Task inputs Block Start

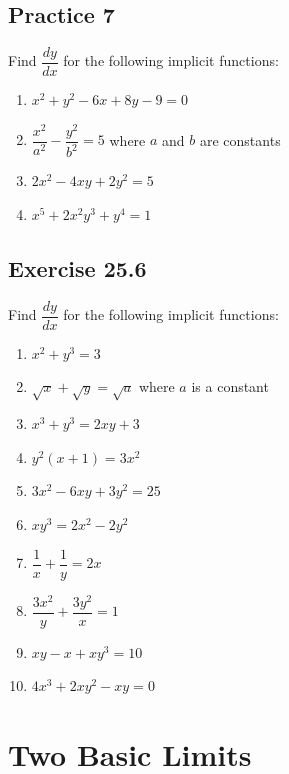 \documentclass[12pt]{report}
\begin{document}
\subsection*{Practice 7}

\noindent Find $\dfrac{dy}{dx}$ for the following implicit functions:
\setlength{\columnseprule}{1pt}
\setlength{\columnsep}{24pt}
\begin{multicols}{2}
  \begin{enumerate}
    \item $x^{2}+y^{2}-6x+8y-9=0$
    \item ${\dfrac{x^{2}}{a^{2}}}-{\dfrac{y^{2}}{b^{2}}}=5$ where $a$ and $b$ are constants
    \item $2x^{2}-4x y+2y^{2}=5$
    \item $x^{5}+2x^{2}y^{3}+y^{4}=1$
  \end{enumerate}
\end{multicols}

\subsection*{Exercise 25.6}

\noindent Find $\dfrac{dy}{dx}$ for the following implicit functions:
\setlength{\columnseprule}{1pt}
\setlength{\columnsep}{24pt}
\begin{multicols}{2}
  \begin{enumerate}
    \item $x^{2}+y^{3}=3$
    \item ${\sqrt{x}}+{\sqrt{y}}={\sqrt{a}}$ where $a$ is a constant
    \item $x^{3}+y^{3}=2x y+3$
    \item $y^{2}(x+1)=3x^{2}$
    \item $3x^{2}-6x y+3y^{2}=25$
    \item $x y^{3}=2x^{2}-2y^{2}$
    \item ${\dfrac{1}{x}}+{\dfrac{1}{y}}=2x$
    \item ${\dfrac{3x^{2}}{y}}+{\dfrac{3y^{2}}{x}}=1$
    \item $xy-x+xy^{3}=10$
    \item ${4x^{3}}+2x y^{2}-x y=0$
  \end{enumerate}
\end{multicols}

\section{Two Basic Limits}
\end{document}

Task inputs Block End

■ Activity ■
Please retype the data exactly, but do not carry over any picture.

■ Exercise solution ■
 \documentclass[12pt]{report}
\begin{document}
\subsection*{Practice 7}

\noindent Find $\dfrac{dy}{dx}$ for the following implicit functions:
\setlength{\columnseprule}{1pt}
\setlength{\columnsep}{24pt}
\begin{multicols}{2}
  \begin{enumerate}
    \item $x^{2}+y^{2}-6x+8y-9=0$
    \item ${\dfrac{x^{2}}{a^{2}}}-{\dfrac{y^{2}}{b^{2}}}=5$ where $a$ and $b$ are constants
    \item $2x^{2}-4x y+2y^{2}=5$
    \item $x^{5}+2x^{2}y^{3}+y^{4}=1$
  \end{enumerate}
\end{multicols}

\subsection*{Exercise 25.6}

\noindent Find $\dfrac{dy}{dx}$ for the following implicit functions:
\setlength{\columnseprule}{1pt}
\setlength{\columnsep}{24pt}
\begin{multicols}{2}
  \begin{enumerate}
    \item $x^{2}+y^{3}=3$
    \item ${\sqrt{x}}+{\sqrt{y}}={\sqrt{a}}$ where $a$ is a constant
    \item $x^{3}+y^{3}=2x y+3$
    \item $y^{2}(x+1)=3x^{2}$
    \item $3x^{2}-6x y+3y^{2}=25$
    \item $x y^{3}=2x^{2}-2y^{2}$
    \item ${\dfrac{1}{x}}+{\dfrac{1}{y}}=2x$
    \item ${\dfrac{3x^{2}}{y}}+{\dfrac{3y^{2}}{x}}=1$
    \item $xy-x+xy^{3}=10$
    \item ${4x^{3}}+2x y^{2}-x y=0$
  \end{enumerate}
\end{multicols}

\section{Two Basic Limits}
\end{document}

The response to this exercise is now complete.